Under the visa waiver program (VWP), the Secretary of Homeland Security, in consultation with the Secretary of State, may waive the “B” nonimmigrant visa requirement for aliens traveling from certain countries as temporary visitors for business or pleasure (tourists). Nationals from participating countries must use the web-based Electronic System for Travel Authorization (ESTA) to get an approved electronic travel authorization before embarking to the United States, and are admitted into the United States for up to 90 days. The VWP constitutes one of a few exceptions under the Immigration and Nationality Act (INA) in which foreign nationals are admitted into the United States without a valid visa. As of January 2014, 37 countries participate in the VWP.

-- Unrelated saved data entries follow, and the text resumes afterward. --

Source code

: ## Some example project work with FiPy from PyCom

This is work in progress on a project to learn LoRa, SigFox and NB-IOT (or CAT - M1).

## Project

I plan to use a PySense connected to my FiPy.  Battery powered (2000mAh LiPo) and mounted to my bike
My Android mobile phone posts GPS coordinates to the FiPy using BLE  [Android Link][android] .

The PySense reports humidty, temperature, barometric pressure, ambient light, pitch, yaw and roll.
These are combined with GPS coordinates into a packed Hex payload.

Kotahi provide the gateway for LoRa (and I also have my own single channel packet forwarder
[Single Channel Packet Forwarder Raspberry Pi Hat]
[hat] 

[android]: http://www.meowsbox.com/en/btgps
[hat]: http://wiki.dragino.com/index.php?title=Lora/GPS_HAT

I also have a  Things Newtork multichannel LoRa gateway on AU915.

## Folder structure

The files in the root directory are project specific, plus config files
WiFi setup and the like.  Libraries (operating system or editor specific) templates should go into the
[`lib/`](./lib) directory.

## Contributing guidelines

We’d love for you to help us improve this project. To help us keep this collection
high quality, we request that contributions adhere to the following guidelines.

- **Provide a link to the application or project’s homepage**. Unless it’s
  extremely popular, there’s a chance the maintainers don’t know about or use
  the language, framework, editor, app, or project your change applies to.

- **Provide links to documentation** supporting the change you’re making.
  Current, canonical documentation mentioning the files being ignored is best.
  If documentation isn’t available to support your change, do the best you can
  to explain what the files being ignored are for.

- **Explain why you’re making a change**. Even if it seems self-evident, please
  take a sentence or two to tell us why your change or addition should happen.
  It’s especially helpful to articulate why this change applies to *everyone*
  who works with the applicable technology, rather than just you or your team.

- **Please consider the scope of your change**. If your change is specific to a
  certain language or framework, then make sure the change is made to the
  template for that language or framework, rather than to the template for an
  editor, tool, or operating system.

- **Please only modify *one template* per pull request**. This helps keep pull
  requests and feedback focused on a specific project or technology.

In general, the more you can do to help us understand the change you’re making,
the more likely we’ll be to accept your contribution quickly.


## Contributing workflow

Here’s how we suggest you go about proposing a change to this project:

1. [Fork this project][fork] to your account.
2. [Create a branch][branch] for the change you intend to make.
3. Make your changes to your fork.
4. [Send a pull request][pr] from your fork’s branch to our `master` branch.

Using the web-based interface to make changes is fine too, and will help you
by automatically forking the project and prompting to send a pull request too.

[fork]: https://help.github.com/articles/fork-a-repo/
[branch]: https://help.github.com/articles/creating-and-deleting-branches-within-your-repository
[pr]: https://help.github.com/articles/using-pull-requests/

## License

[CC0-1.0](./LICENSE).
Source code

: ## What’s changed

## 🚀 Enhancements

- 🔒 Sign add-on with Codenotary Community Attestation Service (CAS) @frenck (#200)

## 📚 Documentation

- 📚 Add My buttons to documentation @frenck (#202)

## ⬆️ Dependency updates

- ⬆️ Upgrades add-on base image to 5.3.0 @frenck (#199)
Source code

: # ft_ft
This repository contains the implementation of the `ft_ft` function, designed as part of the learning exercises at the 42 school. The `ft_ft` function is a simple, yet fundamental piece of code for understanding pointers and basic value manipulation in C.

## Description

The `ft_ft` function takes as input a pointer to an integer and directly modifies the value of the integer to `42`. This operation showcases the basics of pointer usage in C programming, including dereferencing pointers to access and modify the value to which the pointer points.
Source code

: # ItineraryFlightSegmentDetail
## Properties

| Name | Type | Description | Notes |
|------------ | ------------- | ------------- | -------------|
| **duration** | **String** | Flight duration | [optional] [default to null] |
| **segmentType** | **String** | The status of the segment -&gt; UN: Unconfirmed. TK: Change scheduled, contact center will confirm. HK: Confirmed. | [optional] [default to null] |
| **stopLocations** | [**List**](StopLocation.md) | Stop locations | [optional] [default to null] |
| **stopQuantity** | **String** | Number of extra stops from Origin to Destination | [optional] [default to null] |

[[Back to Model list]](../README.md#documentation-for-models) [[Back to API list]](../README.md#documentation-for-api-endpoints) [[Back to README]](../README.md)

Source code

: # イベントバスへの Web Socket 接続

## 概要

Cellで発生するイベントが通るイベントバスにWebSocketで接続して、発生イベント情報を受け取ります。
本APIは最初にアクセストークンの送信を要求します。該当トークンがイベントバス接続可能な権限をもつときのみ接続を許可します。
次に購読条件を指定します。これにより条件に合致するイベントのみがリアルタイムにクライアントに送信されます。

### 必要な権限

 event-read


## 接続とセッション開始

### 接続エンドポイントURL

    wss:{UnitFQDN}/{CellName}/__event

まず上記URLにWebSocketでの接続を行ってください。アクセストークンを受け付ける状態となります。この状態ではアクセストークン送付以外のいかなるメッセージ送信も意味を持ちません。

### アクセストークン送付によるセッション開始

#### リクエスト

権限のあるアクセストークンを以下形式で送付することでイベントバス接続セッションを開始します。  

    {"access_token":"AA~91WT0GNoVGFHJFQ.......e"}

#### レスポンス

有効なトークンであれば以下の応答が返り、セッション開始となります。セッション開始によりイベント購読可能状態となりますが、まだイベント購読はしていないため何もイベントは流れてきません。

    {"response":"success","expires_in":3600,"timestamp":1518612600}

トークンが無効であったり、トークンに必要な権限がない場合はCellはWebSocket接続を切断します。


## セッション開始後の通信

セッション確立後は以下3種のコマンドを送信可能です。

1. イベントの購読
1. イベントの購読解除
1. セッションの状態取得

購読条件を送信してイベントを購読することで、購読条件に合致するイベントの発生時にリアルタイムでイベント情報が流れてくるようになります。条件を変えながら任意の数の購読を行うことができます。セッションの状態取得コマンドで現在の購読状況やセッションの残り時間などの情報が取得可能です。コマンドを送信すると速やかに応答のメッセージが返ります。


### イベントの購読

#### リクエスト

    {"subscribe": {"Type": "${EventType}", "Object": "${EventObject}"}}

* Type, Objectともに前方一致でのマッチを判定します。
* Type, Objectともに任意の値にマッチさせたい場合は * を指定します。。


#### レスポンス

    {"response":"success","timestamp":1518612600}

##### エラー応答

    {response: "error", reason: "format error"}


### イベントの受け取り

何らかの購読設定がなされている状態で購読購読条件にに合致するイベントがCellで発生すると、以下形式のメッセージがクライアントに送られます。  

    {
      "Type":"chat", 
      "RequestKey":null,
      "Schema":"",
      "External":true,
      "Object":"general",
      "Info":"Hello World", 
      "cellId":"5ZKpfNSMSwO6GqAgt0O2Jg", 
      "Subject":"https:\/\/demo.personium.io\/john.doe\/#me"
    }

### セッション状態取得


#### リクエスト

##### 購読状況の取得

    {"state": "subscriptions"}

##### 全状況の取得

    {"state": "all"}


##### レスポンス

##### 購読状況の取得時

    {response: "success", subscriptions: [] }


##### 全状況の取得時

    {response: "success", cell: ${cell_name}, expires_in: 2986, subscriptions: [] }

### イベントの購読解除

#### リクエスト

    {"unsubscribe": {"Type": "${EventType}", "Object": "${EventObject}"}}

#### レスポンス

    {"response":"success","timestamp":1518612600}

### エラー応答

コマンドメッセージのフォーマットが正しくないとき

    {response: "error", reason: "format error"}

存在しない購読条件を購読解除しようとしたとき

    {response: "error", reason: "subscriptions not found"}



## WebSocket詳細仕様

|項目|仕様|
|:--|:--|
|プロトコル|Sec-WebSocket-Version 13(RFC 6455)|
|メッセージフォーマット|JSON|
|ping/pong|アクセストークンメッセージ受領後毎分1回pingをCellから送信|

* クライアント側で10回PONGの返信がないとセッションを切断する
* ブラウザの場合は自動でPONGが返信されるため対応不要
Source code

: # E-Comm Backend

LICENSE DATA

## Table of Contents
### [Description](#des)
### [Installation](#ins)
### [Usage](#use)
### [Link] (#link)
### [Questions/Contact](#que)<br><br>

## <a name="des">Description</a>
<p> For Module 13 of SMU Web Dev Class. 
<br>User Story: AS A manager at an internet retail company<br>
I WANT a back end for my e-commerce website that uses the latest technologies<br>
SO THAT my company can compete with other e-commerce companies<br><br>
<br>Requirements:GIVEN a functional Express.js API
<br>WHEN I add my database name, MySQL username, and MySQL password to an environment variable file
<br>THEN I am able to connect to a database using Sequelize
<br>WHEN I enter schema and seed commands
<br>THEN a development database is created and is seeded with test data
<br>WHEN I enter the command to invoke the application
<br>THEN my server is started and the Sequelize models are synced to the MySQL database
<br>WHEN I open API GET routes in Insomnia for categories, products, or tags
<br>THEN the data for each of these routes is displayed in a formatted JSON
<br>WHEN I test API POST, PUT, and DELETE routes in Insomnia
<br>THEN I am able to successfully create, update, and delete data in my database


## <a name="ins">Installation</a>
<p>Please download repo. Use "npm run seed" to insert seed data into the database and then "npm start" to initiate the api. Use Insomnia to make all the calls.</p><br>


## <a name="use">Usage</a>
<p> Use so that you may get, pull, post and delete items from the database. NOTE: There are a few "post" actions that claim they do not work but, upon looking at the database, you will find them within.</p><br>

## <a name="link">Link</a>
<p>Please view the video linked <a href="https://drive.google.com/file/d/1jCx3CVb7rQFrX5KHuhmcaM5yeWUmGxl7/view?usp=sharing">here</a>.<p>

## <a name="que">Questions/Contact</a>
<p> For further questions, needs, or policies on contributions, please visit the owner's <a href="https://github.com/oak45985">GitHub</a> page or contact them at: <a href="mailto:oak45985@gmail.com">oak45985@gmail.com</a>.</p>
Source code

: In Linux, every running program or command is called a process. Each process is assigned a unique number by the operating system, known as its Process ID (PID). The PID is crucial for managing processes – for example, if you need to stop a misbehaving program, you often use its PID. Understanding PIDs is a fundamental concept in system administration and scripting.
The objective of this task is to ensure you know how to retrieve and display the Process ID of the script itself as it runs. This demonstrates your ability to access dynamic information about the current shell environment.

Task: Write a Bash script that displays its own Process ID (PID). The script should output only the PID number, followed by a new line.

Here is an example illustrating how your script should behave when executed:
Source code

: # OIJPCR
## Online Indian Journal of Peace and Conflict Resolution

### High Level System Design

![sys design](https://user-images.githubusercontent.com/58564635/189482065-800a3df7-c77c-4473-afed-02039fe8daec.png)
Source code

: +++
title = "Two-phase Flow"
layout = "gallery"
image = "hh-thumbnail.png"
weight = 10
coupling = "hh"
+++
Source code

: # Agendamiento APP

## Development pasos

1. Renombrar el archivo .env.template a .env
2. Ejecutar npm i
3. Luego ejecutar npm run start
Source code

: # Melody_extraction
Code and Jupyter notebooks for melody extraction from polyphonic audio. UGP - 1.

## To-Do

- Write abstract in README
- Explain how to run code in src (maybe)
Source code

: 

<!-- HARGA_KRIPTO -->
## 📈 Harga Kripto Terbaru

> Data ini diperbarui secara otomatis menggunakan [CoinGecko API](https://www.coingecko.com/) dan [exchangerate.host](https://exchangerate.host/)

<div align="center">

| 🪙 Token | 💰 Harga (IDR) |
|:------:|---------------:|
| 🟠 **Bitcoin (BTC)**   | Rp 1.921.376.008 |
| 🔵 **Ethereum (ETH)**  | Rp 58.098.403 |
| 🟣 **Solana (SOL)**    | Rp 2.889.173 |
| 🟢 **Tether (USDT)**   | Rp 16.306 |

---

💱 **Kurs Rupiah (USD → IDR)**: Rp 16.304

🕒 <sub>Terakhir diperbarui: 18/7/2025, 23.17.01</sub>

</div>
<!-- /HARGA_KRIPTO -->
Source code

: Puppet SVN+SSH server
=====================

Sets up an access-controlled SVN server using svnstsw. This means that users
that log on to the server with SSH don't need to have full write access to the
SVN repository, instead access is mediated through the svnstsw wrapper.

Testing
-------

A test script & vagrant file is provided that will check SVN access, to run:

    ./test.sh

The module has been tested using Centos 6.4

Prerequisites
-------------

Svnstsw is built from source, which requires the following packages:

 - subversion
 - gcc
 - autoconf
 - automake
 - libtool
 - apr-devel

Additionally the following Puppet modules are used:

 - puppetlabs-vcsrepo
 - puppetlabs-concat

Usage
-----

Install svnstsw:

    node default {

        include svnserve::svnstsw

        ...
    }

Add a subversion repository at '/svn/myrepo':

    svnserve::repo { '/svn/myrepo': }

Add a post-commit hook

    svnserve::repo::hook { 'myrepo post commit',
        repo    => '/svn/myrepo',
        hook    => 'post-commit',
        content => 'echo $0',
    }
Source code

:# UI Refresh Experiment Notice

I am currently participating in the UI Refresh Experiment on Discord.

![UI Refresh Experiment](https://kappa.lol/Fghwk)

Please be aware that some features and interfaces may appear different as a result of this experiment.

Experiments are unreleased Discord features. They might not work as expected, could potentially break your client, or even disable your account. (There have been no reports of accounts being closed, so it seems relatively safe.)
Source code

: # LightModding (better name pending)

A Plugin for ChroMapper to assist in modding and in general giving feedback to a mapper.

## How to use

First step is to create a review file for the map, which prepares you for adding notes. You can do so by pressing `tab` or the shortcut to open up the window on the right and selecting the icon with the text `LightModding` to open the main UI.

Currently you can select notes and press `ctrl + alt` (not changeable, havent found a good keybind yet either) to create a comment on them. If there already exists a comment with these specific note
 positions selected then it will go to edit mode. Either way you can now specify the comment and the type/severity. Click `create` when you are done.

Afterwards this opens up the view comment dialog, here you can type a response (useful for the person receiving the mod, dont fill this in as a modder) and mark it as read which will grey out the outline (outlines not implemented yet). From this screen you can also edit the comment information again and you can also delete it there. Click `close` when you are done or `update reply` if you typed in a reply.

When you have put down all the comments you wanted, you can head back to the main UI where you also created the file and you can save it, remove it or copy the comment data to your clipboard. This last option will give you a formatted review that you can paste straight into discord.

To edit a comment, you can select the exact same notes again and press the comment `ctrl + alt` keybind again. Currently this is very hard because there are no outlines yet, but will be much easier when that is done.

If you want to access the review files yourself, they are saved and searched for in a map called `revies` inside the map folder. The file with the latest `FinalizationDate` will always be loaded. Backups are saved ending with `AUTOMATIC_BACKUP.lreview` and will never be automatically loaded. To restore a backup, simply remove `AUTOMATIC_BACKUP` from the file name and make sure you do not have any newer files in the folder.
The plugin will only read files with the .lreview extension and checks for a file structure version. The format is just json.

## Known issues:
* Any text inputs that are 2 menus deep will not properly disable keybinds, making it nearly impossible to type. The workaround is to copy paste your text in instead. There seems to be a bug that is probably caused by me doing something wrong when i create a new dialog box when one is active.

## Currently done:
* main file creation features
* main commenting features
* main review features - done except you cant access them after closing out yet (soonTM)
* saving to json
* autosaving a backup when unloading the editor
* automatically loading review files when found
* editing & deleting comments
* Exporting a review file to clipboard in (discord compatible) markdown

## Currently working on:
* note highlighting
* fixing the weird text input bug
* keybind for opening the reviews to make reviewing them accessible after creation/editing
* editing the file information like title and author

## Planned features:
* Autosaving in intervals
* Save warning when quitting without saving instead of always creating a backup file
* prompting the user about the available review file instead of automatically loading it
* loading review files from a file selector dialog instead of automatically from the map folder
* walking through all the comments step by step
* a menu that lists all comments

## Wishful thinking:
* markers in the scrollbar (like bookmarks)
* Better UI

Andorra, Australia, Austria, Belgium, Brunei,  Czech Republic, Denmark, Estonia, Finland, France, Germany, Greece, Hungary, Iceland, Ireland, Italy, Japan, Latvia, Liechtenstein, Lithuania, Luxembourg, Monaco, Malta, the Netherlands, New Zealand, Norway, Portugal, San Marino, Singapore, Slovakia, Slovenia, South Korea, Spain, Sweden, Switzerland, Taiwan, and the United Kingdom.

CRS: Visa Waiver Program, February 12, 2014

Now includes 38 countries. On February 28, 2014, Secretary Jeh Johnson announced the designation of Chile into the Visa Waiver Program (VWP).  Starting May 1, 2014, eligible Chilean passport holders with both an approved Electronic System for Travel Authorization (ESTA) and an e-passport will be able to visit the United States without nonimmigrant visitor visas.